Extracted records
----------------------------------------
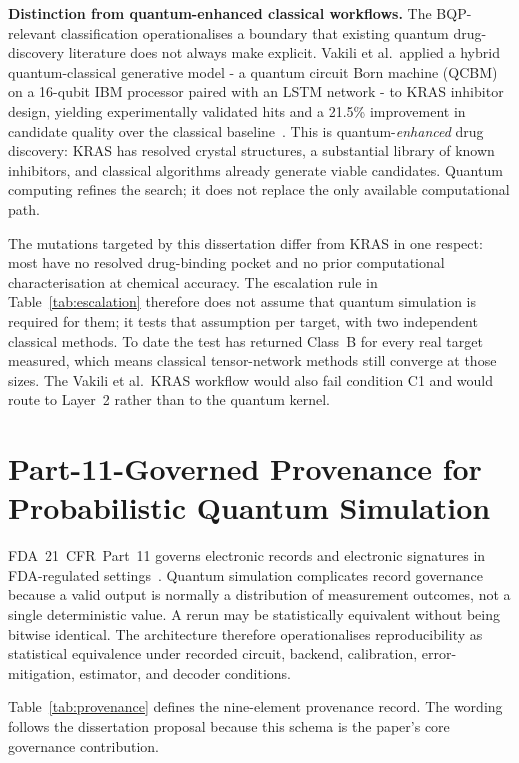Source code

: \documentclass[11pt,letterpaper]{article}
\begin{document}
\textbf{Distinction from quantum-enhanced classical workflows.}  The BQP-relevant
classification operationalises a boundary that existing quantum drug-discovery literature
does not always make explicit.  Vakili et al.\ applied a hybrid quantum-classical
generative model - a quantum circuit Born machine (QCBM) on a 16-qubit IBM processor
paired with an LSTM network - to KRAS inhibitor design, yielding experimentally validated
hits and a 21.5\% improvement in candidate quality over the classical
baseline~\cite{vakili2025kras}.  This is quantum-\emph{enhanced} drug discovery: KRAS
has resolved crystal structures, a substantial library of known inhibitors, and classical
algorithms already generate viable candidates.  Quantum computing refines the search;
it does not replace the only available computational path.

The mutations targeted by this dissertation differ from KRAS in one respect: most have no
resolved drug-binding pocket and no prior computational characterisation at chemical accuracy.
The escalation rule in Table~\ref{tab:escalation} therefore does not assume that quantum
simulation is required for them; it tests that assumption per target, with two independent
classical methods.  To date the test has returned Class~B for every real target measured,
which means classical tensor-network methods still converge at those sizes.  The Vakili et
al.\ KRAS workflow would also fail condition C1 and would route to Layer~2 rather than to the
quantum kernel.

\section{Part-11-Governed Provenance for Probabilistic Quantum Simulation}

FDA~21~CFR~Part~11 governs electronic records and electronic signatures in FDA-regulated
settings~\cite{fda21cfr11,fda2003guidance}.  Quantum simulation complicates record governance
because a valid output is normally a distribution of measurement outcomes, not a single
deterministic value.  A rerun may be statistically equivalent without being bitwise identical.
The architecture therefore operationalises reproducibility as statistical equivalence under
recorded circuit, backend, calibration, error-mitigation, estimator, and decoder conditions.

Table~\ref{tab:provenance} defines the nine-element provenance record.  The wording follows
the dissertation proposal because this schema is the paper's core governance contribution.
\end{document}
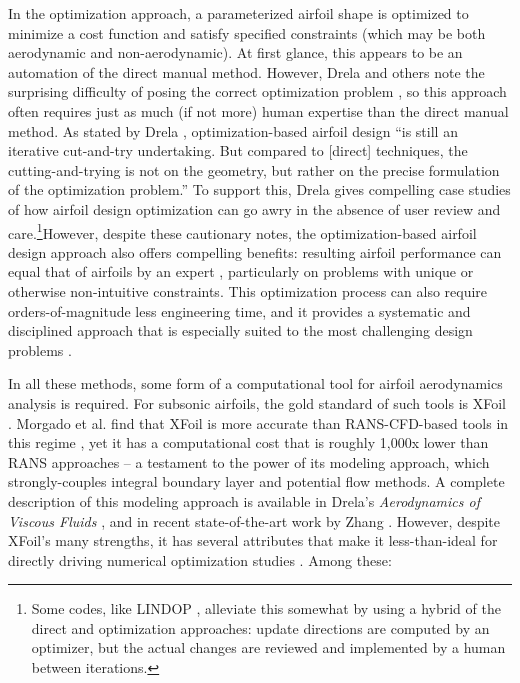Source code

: \documentclass[journal]{new-aiaa}
\begin{document}
In the optimization approach, a parameterized airfoil shape is optimized to minimize a cost function and satisfy specified constraints (which may be both aerodynamic and non-aerodynamic). At first glance, this appears to be an automation of the direct manual method. However, Drela and others note the surprising difficulty of posing the correct optimization problem \cite{drelaProsConsAirfoil1998,krooMultidisciplinaryOptimizationApplications1997}, so this approach often requires just as much (if not more) human expertise than the direct manual method. As stated by Drela \cite{drelaProsConsAirfoil1998}, optimization-based airfoil design ``is still an iterative cut-and-try undertaking. But compared to [direct] techniques, the cutting-and-trying is not on the geometry, but rather on the precise formulation of the optimization problem.'' To support this, Drela gives compelling case studies of how airfoil design optimization can go awry in the absence of user review and care.\footnote{Some codes, like LINDOP \cite{mses}, alleviate this somewhat by using a hybrid of the direct and optimization approaches: update directions are computed by an optimizer, but the actual changes are reviewed and implemented by a human between iterations.}However, despite these cautionary notes, the optimization-based airfoil design approach also offers compelling benefits: resulting airfoil performance can equal that of airfoils by an expert \cite{drelaProsConsAirfoil1998}, particularly on problems with unique or otherwise non-intuitive constraints. This optimization process can also require orders-of-magnitude less engineering time, and it provides a systematic and disciplined approach that is especially suited to the most challenging design problems \cite{he2019robust}.

In all these methods, some form of a computational tool for airfoil aerodynamics analysis is required. For subsonic airfoils, the gold standard of such tools is XFoil \cite{drelaXFOILAnalysisDesign1989}. Morgado et al. find that XFoil is more accurate than RANS-CFD-based tools in this regime \cite{morgado2016xfoil}, yet it has a computational cost that is roughly 1,000x lower than RANS approaches -- a testament to the power of its modeling approach, which strongly-couples integral boundary layer and potential flow methods. A complete description of this modeling approach is available in Drela's \textit{Aerodynamics of Viscous Fluids} \cite{drelaAerodynamicsViscousFluids2019}, and in recent state-of-the-art work by Zhang \cite{zhangThreedimensionalIntegralBoundary2022,zhangNonparametricDiscontinuousGalerkin2017}. However, despite XFoil's many strengths, it has several attributes that make it less-than-ideal for directly driving numerical optimization studies \cite{adlerCFDNotCFD2022}. Among these:
\end{document}
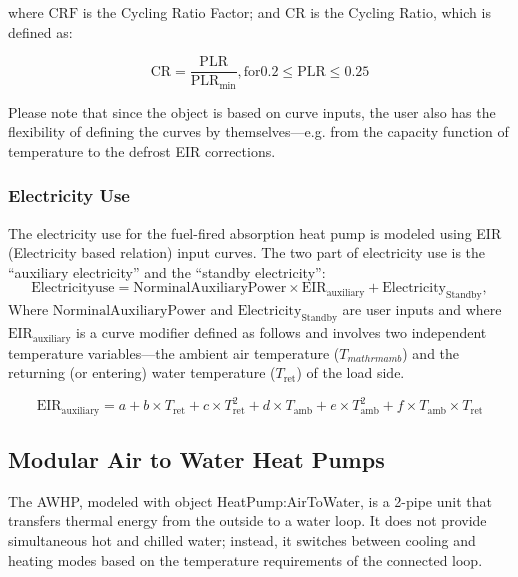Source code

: where $\mathrm{CRF}$ is the Cycling Ratio Factor; and $\mathrm{CR}$ is the Cycling Ratio, which is defined as: 

\begin{equation}
\mathrm{CR} = \frac{\mathrm{PLR}}{\mathrm{PLR}_{\mathrm{min}}}, \mathrm{for} 0.2 \leq \mathrm{PLR} \leq 0.25
\end{equation}

Please note that since the object is based on curve inputs, the user also has the flexibility of defining the curves by themselves---e.g. from the capacity function of temperature to the defrost EIR corrections. 

\subsubsection{Electricity Use}

The electricity use for the fuel-fired absorption heat pump is modeled using EIR (Electricity based relation) input curves. The two part of electricity use is the ``auxiliary electricity'' and the ``standby electricity'':
\begin{equation}
\mathrm{Electricity use} = \mathrm{Norminal Auxiliary Power} \times \mathrm{EIR}_{\mathrm{auxiliary}} + \mathrm{Electricity}_{\mathrm{Standby}},
\end{equation}
Where $\mathrm{Norminal Auxiliary Power}$ and $\mathrm{Electricity}_{\mathrm{Standby}}$ are user inputs and where $\mathrm{EIR}_{\mathrm{auxiliary}}$ is a curve modifier defined as follows and involves two independent temperature variables---the ambient air temperature ($T_{mathrm{amb}}$) and the returning (or entering) water temperature ($T_{\mathrm{ret}}$) of the load side.

\begin{equation}
\mathrm{EIR}_{\mathrm{auxiliary}} = a + b \times T_{\mathrm{ret}} + c \times T_{\mathrm{ret}}^{2} + d \times T_{\mathrm{amb}} + e \times T_{\mathrm{amb}}^{2} + f \times T_{\mathrm{amb}} \times T_{\mathrm{ret}}
\end{equation}

\subsection{Modular Air to Water Heat Pumps}\label{modular-air-to-water-heat-pumps}

The AWHP, modeled with object HeatPump:AirToWater, is a 2-pipe unit that
transfers thermal energy from the outside to a water loop. It does not provide
simultaneous hot and chilled water; instead, it switches between cooling and
heating modes based on the temperature requirements of the connected loop.

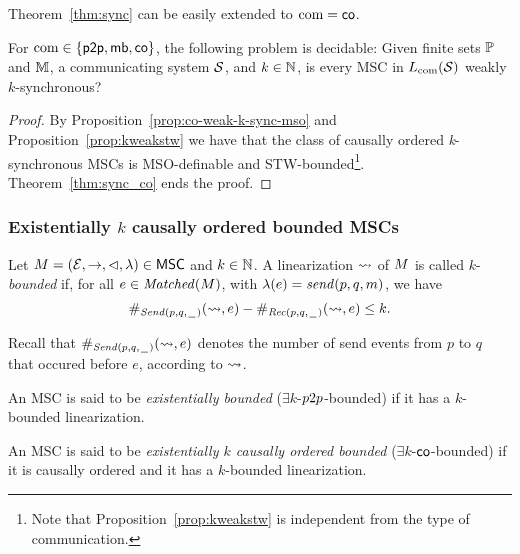 \documentclass{article}
\begin{document}
Theorem~\ref{thm:sync} can be easily extended to $\textup{com} = \mathsf{co}$.

\begin{theorem}\label{thm:co-weak-k-sync}
For $\textup{com} \in \{\mathsf{p2p}, \mathsf{mb},\mathsf{co}\}$, the following problem is decidable:
Given finite sets $\mathbb{P}$ and $\mathbb{M}$, a communicating system $\mathcal{S}$, and $k \in \mathbb{N}$,
is every MSC in $L_{\textup{com}}(\mathcal{S})$ weakly $k$-synchronous?
\end{theorem}
\begin{proof}
By Proposition~\ref{prop:co-weak-k-sync-mso} and Proposition~\ref{prop:kweakstw} we have that the class of causally ordered \emph{k}-synchronous MSCs is MSO-definable and STW-bounded\footnote{Note that Proposition~\ref{prop:kweakstw} is independent from the type of communication.}. Theorem~\ref{thm:sync_co} ends the proof.
\end{proof}

\subsubsection{Existentially \texorpdfstring{$k$}{k} causally ordered bounded MSCs} 

\begin{definition}
Let $M = (\mathcal{E},\to,\lhd,\lambda) \in \mathsf{MSC}$ and $k \in \mathbb{N}$.
A linearization $\rightsquigarrow$ of $M$ is called
$k$-\emph{bounded} if, for all $e \in \mathit{Matched}(M)$, with $\lambda(e) = \mathit{send}(p, q, m)$, we have 
\[
\#_{{\mathit{Send}(p,q,\hspace{0.1em}\underline{\hspace{0.5em}}\hspace{0.1em})}}(\rightsquigarrow,e) - \#_{{\mathit{Rec}(p,q,\hspace{0.1em}\underline{\hspace{0.5em}}\hspace{0.1em})}}(\rightsquigarrow,e) \le k.
\]
\end{definition}
\noindent Recall that $\#_{{\mathit{Send}(p,q,\hspace{0.1em}\underline{\hspace{0.5em}}\hspace{0.1em})}}(\rightsquigarrow,e)$ denotes the number of send events from $p$ to $q$ that occured before $e$, according to $\rightsquigarrow$.

\begin{definition}\label{def:ex_k_pp_bounded}
	An MSC is said to be \emph{existentially \pp bounded} ($\exists k$-$p2p$-bounded) if it has a $k$-bounded linearization.
\end{definition}

\begin{definition}\label{def:ex_k_co_bounded}
An MSC is said to be \emph{existentially $k$ causally ordered bounded} ($\exists k$-$\mathsf{co}$-bounded) if it is causally ordered and it has a $k$-bounded linearization.
\end{definition}
\end{document}
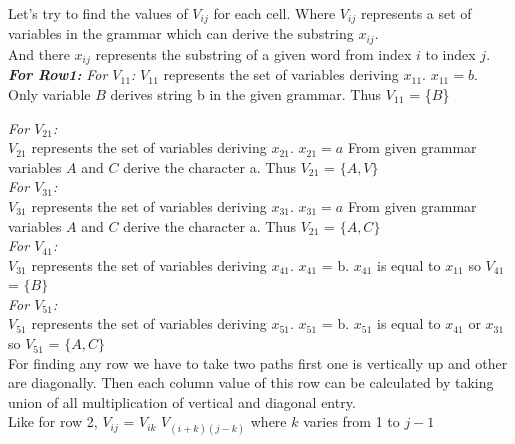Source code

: \documentclass[12pt]{book}
\begin{document}
Let’s try to find the values of $V_{ij}$ for each cell. Where $V_{ij}$ represents a set of variables in the grammar which can derive the substring $x_{ij}$.\\
And there $x_{ij}$ represents the substring of a given word from index $i$ to index $j$.\\

\textbf{\textit{For Row1:}}\newline
\textit{For $V_{11}$:}\newline
$V_{11}$ represents the set of variables deriving $x_{11}$.\newline
$x_{11} = b$.
Only variable $B$ derives string b in the given grammar.\newline
Thus $V_{11}$ = \{$B$\}\newline

\textit{For $V_{21}$:}\\
$V_{21}$ represents the set of variables deriving $x_{21}$.\newline
$x_{21} = a$\newline
From given grammar variables $A$ and $C$ derive the character a.
Thus $V_{21}$ = $\{A, V\}$\\

\textit{For $V_{31}$:}\\
$V_{31}$ represents the set of variables deriving $x_{31}$.\newline
$x_{31} = a$\newline
From given grammar variables $A$ and $C$ derive the character a.
Thus $V_{21}$ = $\{A, C\}$\\

\textit{For $V_{41}$:}\\
$V_{31}$ represents the set of variables deriving $x_{41}$.\newline
$x_{41}$ = b.\newline
$x_{41}$ is equal  to $x_{11}$ so $V_{41}$ = $\{B\}$\\

\textit{For $V_{51}$:}\\
$V_{51}$ represents the set of variables deriving $x_{51}$.\newline
$x_{51}$ = b.
$x_{51}$ is equal to $x_{41}$ or $x_{31}$ so $V_{51}$ = $\{A, C\}$\\

For finding any row we have to take two paths first one is vertically up and other are diagonally. Then each column value of this row can be calculated by taking union of all multiplication of vertical and diagonal entry.\\
Like for row 2,\newline
$V_{ij}$ = $V_{ik}$ $V_{(i+k)(j-k)}$ where $k$ varies from 1 to $j-1$\newline
 
\end{document}
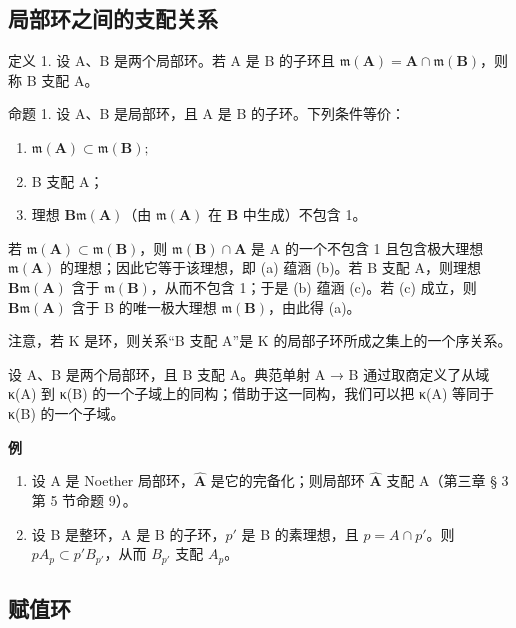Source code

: \subsection{局部环之间的支配关系}

定义 1. 设 A、B 是两个局部环。若 A 是 B 的子环且 \(\mathfrak{m}(\mathbf{A}) = \mathbf{A} \cap \mathfrak{m}(\mathbf{B})\)，则称 B 支配 A。

命题 1. 设 A、B 是局部环，且 A 是 B 的子环。下列条件等价：

\begin{enumerate}
\def\labelenumi{(\alph{enumi})}
\item
  \(\mathfrak{m}(\mathbf{A}) \subset \mathfrak{m}(\mathbf{B});\)
\item
  B 支配 A；
\item
  理想 \(\mathbf{B}\mathfrak{m}(\mathbf{A})\)（由 \(\mathfrak{m}(\mathbf{A})\) 在 \(\mathbf{B}\) 中生成）不包含 1。
\end{enumerate}

若 \(\mathfrak{m}(\mathbf{A}) \subset \mathfrak{m}(\mathbf{B})\)，则 \(\mathfrak{m}(\mathbf{B}) \cap \mathbf{A}\) 是 A 的一个不包含 1 且包含极大理想 \(\mathfrak{m}(\mathbf{A})\) 的理想；因此它等于该理想，即 (a) 蕴涵 (b)。若 B 支配 A，则理想 \(\mathbf{B}\mathfrak{m}(\mathbf{A})\) 含于 \(\mathfrak{m}(\mathbf{B})\)，从而不包含 1；于是 (b) 蕴涵 (c)。若 (c) 成立，则 \(\mathbf{B}\mathfrak{m}(\mathbf{A})\) 含于 B 的唯一极大理想 \(\mathfrak{m}(\mathbf{B})\)，由此得 (a)。

注意，若 K 是环，则关系“B 支配 A”是 K 的局部子环所成之集上的一个序关系。

设 A、B 是两个局部环，且 B 支配 A。典范单射 A → B 通过取商定义了从域 κ(A) 到 κ(B) 的一个子域上的同构；借助于这一同构，我们可以把 κ(A) 等同于 κ(B) 的一个子域。

\textbf{例}\par

\begin{enumerate}
\def\labelenumi{(\arabic{enumi})}
\item
  设 A 是 Noether 局部环，\(\hat{\mathbf{A}}\) 是它的完备化；则局部环 \(\hat{\mathbf{A}}\) 支配 A（第三章 § 3 第 5 节命题 9）。
\item
  设 B 是整环，A 是 B 的子环，\(p'\) 是 B 的素理想，且 \(p = A \cap p'\)。则 \(pA_{p} \subset p'B_{p'}\)，从而 \(B_{p'}\) 支配 \(A_{p}\)。
\end{enumerate}

\subsection{赋值环}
----------------------------------------
#### Activity:
Return only the lines from the start of the data through the line that contains "The wording follows", please, copying them exactly and omitting all pictures.

#### Solution for this task:
Source code

: \documentclass[11pt,letterpaper]{article}
\begin{document}
\textbf{Distinction from quantum-enhanced classical workflows.}  The BQP-relevant
classification operationalises a boundary that existing quantum drug-discovery literature
does not always make explicit.  Vakili et al.\ applied a hybrid quantum-classical
generative model - a quantum circuit Born machine (QCBM) on a 16-qubit IBM processor
paired with an LSTM network - to KRAS inhibitor design, yielding experimentally validated
hits and a 21.5\% improvement in candidate quality over the classical
baseline~\cite{vakili2025kras}.  This is quantum-\emph{enhanced} drug discovery: KRAS
has resolved crystal structures, a substantial library of known inhibitors, and classical
algorithms already generate viable candidates.  Quantum computing refines the search;
it does not replace the only available computational path.

The mutations targeted by this dissertation differ from KRAS in one respect: most have no
resolved drug-binding pocket and no prior computational characterisation at chemical accuracy.
The escalation rule in Table~\ref{tab:escalation} therefore does not assume that quantum
simulation is required for them; it tests that assumption per target, with two independent
classical methods.  To date the test has returned Class~B for every real target measured,
which means classical tensor-network methods still converge at those sizes.  The Vakili et
al.\ KRAS workflow would also fail condition C1 and would route to Layer~2 rather than to the
quantum kernel.

\section{Part-11-Governed Provenance for Probabilistic Quantum Simulation}

FDA~21~CFR~Part~11 governs electronic records and electronic signatures in FDA-regulated
settings~\cite{fda21cfr11,fda2003guidance}.  Quantum simulation complicates record governance
because a valid output is normally a distribution of measurement outcomes, not a single
deterministic value.  A rerun may be statistically equivalent without being bitwise identical.
The architecture therefore operationalises reproducibility as statistical equivalence under
recorded circuit, backend, calibration, error-mitigation, estimator, and decoder conditions.

Table~\ref{tab:provenance} defines the nine-element provenance record.  The wording follows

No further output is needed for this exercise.